# Problem description:
Give the data again exactly, stopping after the "satisfies a specification" line.

# Dataset entries:
---

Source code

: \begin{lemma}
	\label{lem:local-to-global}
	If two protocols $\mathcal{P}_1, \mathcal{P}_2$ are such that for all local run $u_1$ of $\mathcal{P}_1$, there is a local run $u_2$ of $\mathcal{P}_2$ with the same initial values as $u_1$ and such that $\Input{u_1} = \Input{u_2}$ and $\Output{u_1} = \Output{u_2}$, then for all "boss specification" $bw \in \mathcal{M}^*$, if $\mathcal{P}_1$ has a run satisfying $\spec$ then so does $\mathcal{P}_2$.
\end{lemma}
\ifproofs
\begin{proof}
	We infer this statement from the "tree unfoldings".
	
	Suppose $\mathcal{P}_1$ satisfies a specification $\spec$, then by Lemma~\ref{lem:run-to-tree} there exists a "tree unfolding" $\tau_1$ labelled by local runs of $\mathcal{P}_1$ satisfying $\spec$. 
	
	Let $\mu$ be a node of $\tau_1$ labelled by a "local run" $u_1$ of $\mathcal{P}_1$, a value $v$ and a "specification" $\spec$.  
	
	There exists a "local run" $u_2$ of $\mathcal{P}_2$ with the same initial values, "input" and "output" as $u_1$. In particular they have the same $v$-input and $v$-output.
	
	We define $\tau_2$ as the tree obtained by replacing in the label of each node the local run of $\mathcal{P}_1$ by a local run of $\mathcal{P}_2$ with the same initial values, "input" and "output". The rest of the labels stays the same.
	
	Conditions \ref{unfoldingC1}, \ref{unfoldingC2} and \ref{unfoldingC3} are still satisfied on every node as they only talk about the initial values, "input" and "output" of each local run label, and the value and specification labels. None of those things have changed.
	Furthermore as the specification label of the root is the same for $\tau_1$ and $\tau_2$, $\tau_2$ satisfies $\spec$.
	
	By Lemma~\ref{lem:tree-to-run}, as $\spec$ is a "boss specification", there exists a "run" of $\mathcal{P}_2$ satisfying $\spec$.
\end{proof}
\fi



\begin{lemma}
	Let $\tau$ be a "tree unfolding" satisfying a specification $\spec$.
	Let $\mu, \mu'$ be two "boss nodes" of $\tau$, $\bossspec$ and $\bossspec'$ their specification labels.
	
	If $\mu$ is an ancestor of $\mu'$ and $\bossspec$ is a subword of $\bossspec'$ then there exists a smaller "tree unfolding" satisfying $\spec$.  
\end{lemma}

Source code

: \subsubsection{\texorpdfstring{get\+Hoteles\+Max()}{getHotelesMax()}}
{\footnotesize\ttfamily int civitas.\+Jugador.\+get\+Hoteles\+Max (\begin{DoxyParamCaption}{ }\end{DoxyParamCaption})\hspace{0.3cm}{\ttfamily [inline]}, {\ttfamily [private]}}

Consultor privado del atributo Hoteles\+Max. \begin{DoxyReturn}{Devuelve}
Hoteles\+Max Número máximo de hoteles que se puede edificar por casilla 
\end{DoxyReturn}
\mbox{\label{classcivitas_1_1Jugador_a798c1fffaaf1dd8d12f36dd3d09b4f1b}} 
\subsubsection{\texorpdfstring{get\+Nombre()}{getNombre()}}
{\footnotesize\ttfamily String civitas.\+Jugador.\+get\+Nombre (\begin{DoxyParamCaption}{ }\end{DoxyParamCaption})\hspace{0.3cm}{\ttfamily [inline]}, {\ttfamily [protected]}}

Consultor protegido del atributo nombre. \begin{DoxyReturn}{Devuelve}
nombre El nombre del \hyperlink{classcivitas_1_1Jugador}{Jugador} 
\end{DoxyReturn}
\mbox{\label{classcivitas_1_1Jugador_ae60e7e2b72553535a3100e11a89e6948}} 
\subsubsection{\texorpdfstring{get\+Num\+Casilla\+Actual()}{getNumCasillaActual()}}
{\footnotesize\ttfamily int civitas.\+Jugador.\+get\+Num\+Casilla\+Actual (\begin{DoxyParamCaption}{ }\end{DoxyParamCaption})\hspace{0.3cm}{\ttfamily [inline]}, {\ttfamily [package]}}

---

# The completed task:
Source code

: \begin{lemma}
	\label{lem:local-to-global}
	If two protocols $\mathcal{P}_1, \mathcal{P}_2$ are such that for all local run $u_1$ of $\mathcal{P}_1$, there is a local run $u_2$ of $\mathcal{P}_2$ with the same initial values as $u_1$ and such that $\Input{u_1} = \Input{u_2}$ and $\Output{u_1} = \Output{u_2}$, then for all "boss specification" $bw \in \mathcal{M}^*$, if $\mathcal{P}_1$ has a run satisfying $\spec$ then so does $\mathcal{P}_2$.
\end{lemma}
\ifproofs
\begin{proof}
	We infer this statement from the "tree unfoldings".
	
	Suppose $\mathcal{P}_1$ satisfies a specification $\spec$, then by Lemma~\ref{lem:run-to-tree} there exists a "tree unfolding" $\tau_1$ labelled by local runs of $\mathcal{P}_1$ satisfying $\spec$. 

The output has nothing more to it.